The prospective approach had the advantage of standardised data collection with uniform risk stratification and consequently comparability across centres, and the multicentre approach ensured a sufficiently large sample size. Nevertheless, the number of missing data proved to be a major limitation of this preliminary report. On the one hand, this was due to the protocol, which specified a first standardised follow-up visit only 6 months after transplantation. As a consequence, patients with acute graft rejection within the first 6 months after transplantation could not be included in the main outcome analysis due to lack of clinical data. The same applied to patients with immunological rejection at the end of the 36-month observation period, for whom clinical values after rejection were missing. Other reasons for missing data were due to the COVID-19 pandemic (statutory cancellation of non-essential patient contacts, disease-related absences) or incomplete instrumental testing (endothelial cell density, corneal thickness). In the present data set, this consisted of 16 of 91 (18%) patients with acute graft rejection who had no follow-up before or at least 3 months after rejection and therefore could not be considered for the analysis.

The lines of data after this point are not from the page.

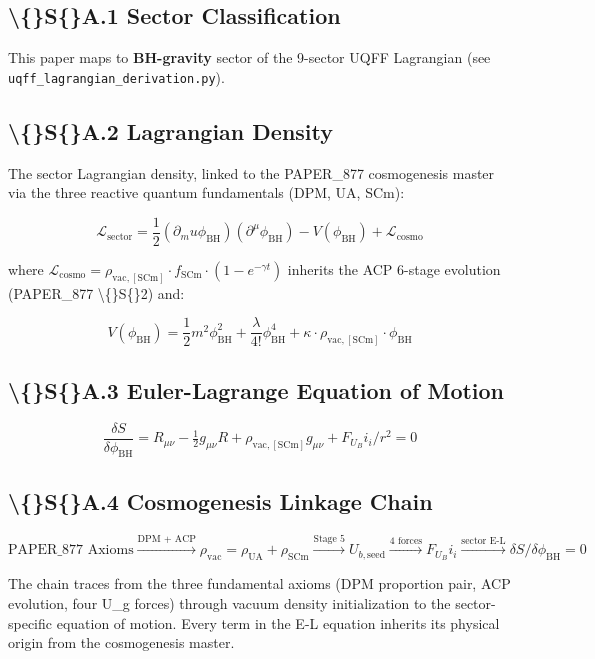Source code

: \documentclass[11pt]{article}
\begin{document}
\subsection*{\textbackslash\{\}S\{\}A.1 Sector Classification}

This paper maps to \textbf{BH-gravity} sector of the 9-sector UQFF Lagrangian (see \verb|uqff_lagrangian_derivation.py|).

\subsection*{\textbackslash\{\}S\{\}A.2 Lagrangian Density}

The sector Lagrangian density, linked to the PAPER\_877 cosmogenesis master via the three reactive quantum fundamentals (DPM, UA, SCm):

$$\mathcal{L}_{\mathrm{sector}} = \frac{1}{2}(\partial_mu \phi_{\mathrm{BH}})(\partial^\mu \phi_{\mathrm{BH}}) - V(\phi_{\mathrm{BH}}) + \mathcal{L}_{\mathrm{cosmo}}$$

where $\mathcal{L}_{\mathrm{cosmo}} = \rho_{\mathrm{vac,[SCm]}} \cdot f_{\mathrm{SCm}} \cdot (1 - e^{-\gamma t})$ inherits the ACP 6-stage evolution (PAPER\_877 \textbackslash\{\}S\{\}2) and:

$$V(\phi_{\mathrm{BH}}) = \frac{1}{2} m^2 \phi_{\mathrm{BH}}^2 + \frac{\lambda}{4!} \phi_{\mathrm{BH}}^4 + \kappa \cdot \rho_{\mathrm{vac,[SCm]}} \cdot \phi_{\mathrm{BH}}$$

\subsection*{\textbackslash\{\}S\{\}A.3 Euler-Lagrange Equation of Motion}

$$\boxed{\frac{\delta S}{\delta \phi_{\mathrm{BH}}} = R_{\mu\nu} - \tfrac{1}{2}g_{\mu\nu}R + \rho_{\mathrm{vac,[SCm]}} g_{\mu\nu} + F_U_Bi_i/r^2 = 0}$$

\subsection*{\textbackslash\{\}S\{\}A.4 Cosmogenesis Linkage Chain}

$$\text{PAPER\_877 Axioms} \xrightarrow{\text{DPM + ACP}} \rho_{\mathrm{vac}} = \rho_{\mathrm{UA}} + \rho_{\mathrm{SCm}} \xrightarrow{\text{Stage 5}} U_{b,\mathrm{seed}} \xrightarrow{\text{4 forces}} F_U_Bi_i \xrightarrow{\text{sector E-L}} \delta S/\delta \phi_{\mathrm{BH}} = 0$$

The chain traces from the three fundamental axioms (DPM proportion pair, ACP evolution, four U\_g forces) through vacuum density initialization to the sector-specific equation of motion. Every term in the E-L equation inherits its physical origin from the cosmogenesis master.
\end{document}
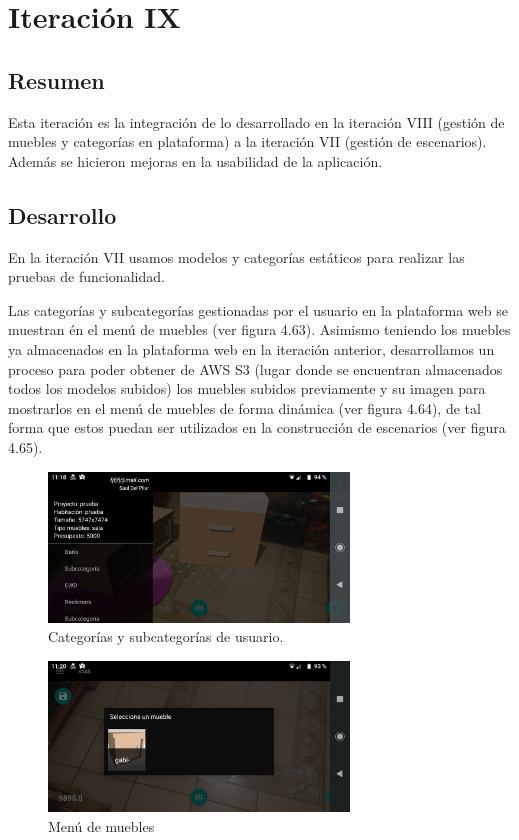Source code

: \section{Iteración IX}
\subsection{Resumen}
Esta iteración es la integración de lo desarrollado en la iteración VIII (gestión de muebles y categorías en plataforma) a la iteración VII (gestión de escenarios). Además se hicieron mejoras en la usabilidad de la aplicación.

\subsection{Desarrollo}
En la iteración VII usamos modelos y categorías estáticos para realizar las pruebas de funcionalidad.\par
Las categorías y subcategorías gestionadas por el usuario en la plataforma web se muestran én el menú de muebles (ver figura 4.63). Asimismo teniendo los muebles ya almacenados en la plataforma web en la iteración anterior, desarrollamos un proceso para poder obtener de AWS S3 (lugar donde se encuentran almacenados todos los modelos subidos) los muebles subidos previamente y su imagen para mostrarlos en el menú de muebles de forma dinámica (ver figura 4.64), de tal forma que estos puedan ser utilizados en la construcción de escenarios (ver figura 4.65).

\clearpage
\begin{figure}[h!]
		\centering
		\includegraphics[width=8cm,height=4cm]{imagenes/desarrollo/app/categories.png}
		\caption{Categorías y subcategorías de usuario.}
		\label{fig:appmenucat}
\end{figure}

\begin{figure}[h!]
	\centering
	\includegraphics[width=8cm,height=4cm]{imagenes/desarrollo/app/menumuebles.png}
	\caption{Menú de muebles}
	\label{fig:appmenu}
\end{figure}

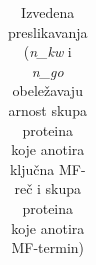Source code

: \begin{table}[htpb]
\begin{tabular}{|p{4.7cm}|c|c|c|p{5cm}|}

\end{tabular}
  \caption{Izvedena preslikavanja \small 
  (\textit{n\_kw} i \textit{n\_go} obeležavaju arnost skupa proteina koje anotira ključna MF-reč  i skupa proteina koje anotira MF-termin) }
  \label{tab:izvedeno_mapiranje}
\end{table}


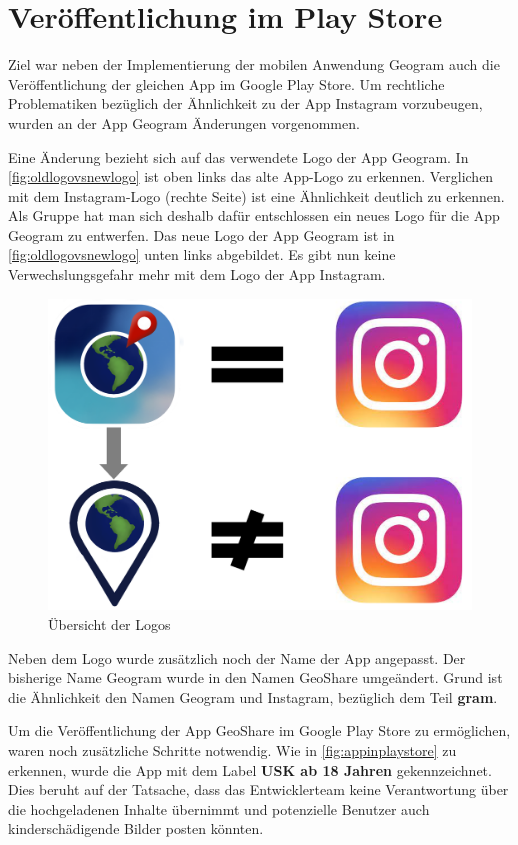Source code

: \chapter{Veröffentlichung im Play Store\label{chap5:Fuenftes-Kapitel}}

Ziel war neben der Implementierung der mobilen Anwendung \glqq Geogram\grqq{} auch die Veröffentlichung der gleichen App im Google Play Store. Um rechtliche Problematiken bezüglich der Ähnlichkeit zu der App \glqq Instagram\grqq{} vorzubeugen, wurden an der App \glqq Geogram\grqq{} Änderungen vorgenommen.

Eine Änderung bezieht sich auf das verwendete Logo der App \glqq Geogram\grqq{}. In \autoref{fig:oldlogovsnewlogo} ist oben links das alte App-Logo zu erkennen. Verglichen mit dem Instagram-Logo (rechte Seite) ist eine Ähnlichkeit deutlich zu erkennen. Als Gruppe hat man sich deshalb dafür entschlossen ein neues Logo für die App \glqq Geogram\grqq{} zu entwerfen. Das neue Logo der App \glqq Geogram\grqq{} ist in \autoref{fig:oldlogovsnewlogo} unten links abgebildet. Es gibt nun keine Verwechslungsgefahr mehr mit dem Logo der App \glqq Instagram\grqq{}.

\begin{figure}[H]
    \centering
    \includegraphics[width=0.8\linewidth]{images/logovsinsta.png}
    \caption{Übersicht der Logos}
    \label{fig:oldlogovsnewlogo}
\end{figure}

Neben dem Logo wurde zusätzlich noch der Name der App angepasst. Der bisherige Name \glqq Geogram\grqq{} wurde in den Namen \glqq GeoShare\grqq{} umgeändert. Grund ist die Ähnlichkeit den Namen \glqq Geogram\grqq{} und \glqq Instagram\grqq{}, bezüglich dem Teil \glqq \textbf{gram}\grqq{}.

Um die Veröffentlichung der App \glqq GeoShare\grqq{} im Google Play Store zu ermöglichen, waren noch zusätzliche Schritte notwendig. Wie in \autoref{fig:appinplaystore} zu erkennen, wurde die App mit dem Label \glqq \textbf{USK ab 18 Jahren}\grqq{} gekennzeichnet. Dies beruht auf der Tatsache, dass das Entwicklerteam keine Verantwortung über die hochgeladenen Inhalte übernimmt und potenzielle Benutzer auch kinderschädigende Bilder posten könnten.

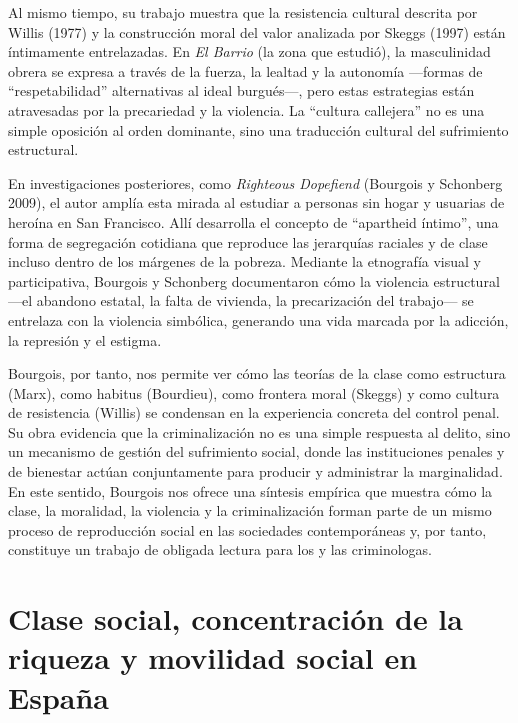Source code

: \documentclass[
  spanish,
  letterpaper,
  DIV=11,
  numbers=noendperiod]{scrreprt}
\begin{document}
\begin{tcolorbox}
Al mismo tiempo, su trabajo muestra que la resistencia cultural descrita
por Willis (1977) y la construcción moral del valor analizada por Skeggs
(1997) están íntimamente entrelazadas. En \emph{El Barrio} (la zona que
estudió), la masculinidad obrera se expresa a través de la fuerza, la
lealtad y la autonomía ---formas de ``respetabilidad'' alternativas al
ideal burgués---, pero estas estrategias están atravesadas por la
precariedad y la violencia. La ``cultura callejera'' no es una simple
oposición al orden dominante, sino una traducción cultural del
sufrimiento estructural.

En investigaciones posteriores, como \emph{Righteous Dopefiend}
(Bourgois y Schonberg 2009), el autor amplía esta mirada al estudiar a
personas sin hogar y usuarias de heroína en San Francisco. Allí
desarrolla el concepto de ``apartheid íntimo'', una forma de segregación
cotidiana que reproduce las jerarquías raciales y de clase incluso
dentro de los márgenes de la pobreza. Mediante la etnografía visual y
participativa, Bourgois y Schonberg documentaron cómo la violencia
estructural ---el abandono estatal, la falta de vivienda, la
precarización del trabajo--- se entrelaza con la violencia simbólica,
generando una vida marcada por la adicción, la represión y el estigma.

Bourgois, por tanto, nos permite ver cómo las teorías de la clase como
estructura (Marx), como habitus (Bourdieu), como frontera moral (Skeggs)
y como cultura de resistencia (Willis) se condensan en la experiencia
concreta del control penal. Su obra evidencia que la criminalización no
es una simple respuesta al delito, sino un mecanismo de gestión del
sufrimiento social, donde las instituciones penales y de bienestar
actúan conjuntamente para producir y administrar la marginalidad. En
este sentido, Bourgois nos ofrece una síntesis empírica que muestra cómo
la clase, la moralidad, la violencia y la criminalización forman parte
de un mismo proceso de reproducción social en las sociedades
contemporáneas y, por tanto, constituye un trabajo de obligada lectura
para los y las criminologas.

\end{tcolorbox}

\section{Clase social, concentración de la riqueza y movilidad social en
España}\label{clase-social-concentraciuxf3n-de-la-riqueza-y-movilidad-social-en-espauxf1a}
\end{document}
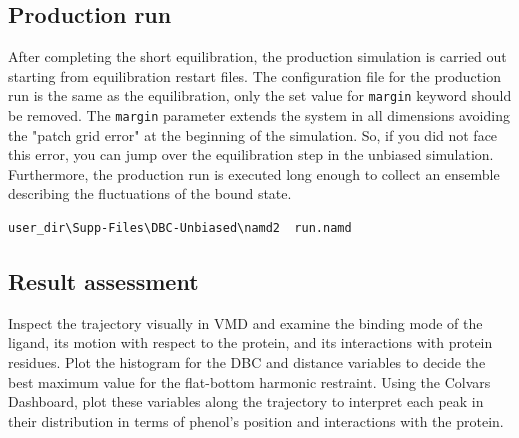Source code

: \documentclass[9pt,tutorial]{livecoms}
\begin{document}
\subsection{Production run}\label{section 6.4}
After completing the short equilibration, the production simulation is carried out starting from equilibration restart files. The configuration file for the production run is the same as the equilibration, only the set value for \texttt{margin} keyword should be removed. The \texttt{margin} parameter extends the system in all dimensions avoiding the "patch grid error" at the beginning of the simulation. So, if you did not face this error, you can jump over the equilibration step in the unbiased simulation. Furthermore, the production run is executed long enough to collect an ensemble describing the fluctuations of the bound state.
\begin{verbatim}
user_dir\Supp-Files\DBC-Unbiased\namd2  run.namd
\end{verbatim}

\subsection{Result assessment}

Inspect the trajectory visually in VMD and examine the binding mode of the ligand, its motion with respect to the protein, and its interactions with  protein residues.
Plot the histogram for the DBC and distance variables to decide the best maximum value for the flat-bottom harmonic restraint.
Using the Colvars Dashboard, plot these variables along the trajectory to interpret each peak in their distribution in terms of phenol's position and interactions with the protein.

\end{document}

A further limitation is the lack of a standardised treatment protocol after transplantation and after rejection episodes. Accordingly, no conclusion can be drawn on treatment efficacy.
Implication for clinical practice and research
The information that the visual acuity can return to baseline values after successfully overcoming rejection is relevant for the clinician and the patient: it is worth taking on the therapeutic effort and possible side effects of temporary high-dose steroid therapy.
Future studies should be optimised by standardised treatment regimens after transplantation and rejection episodes, by more frequent follow-up, especially in the first year after transplantation and an observation period longer than 36 months. External monitoring would be recommendable to ensure complete data collection in multicentre trials.
In conclusion, the present report about the outcome of corneal grafts, after reversed rejection episodes, shows that visual acuity, intraocular pressure, endothelial cell density and central corneal thickness do not change to a statistically significant and clinically relevant degree. This applies equally to PK and EK, regardless of their risk stratification.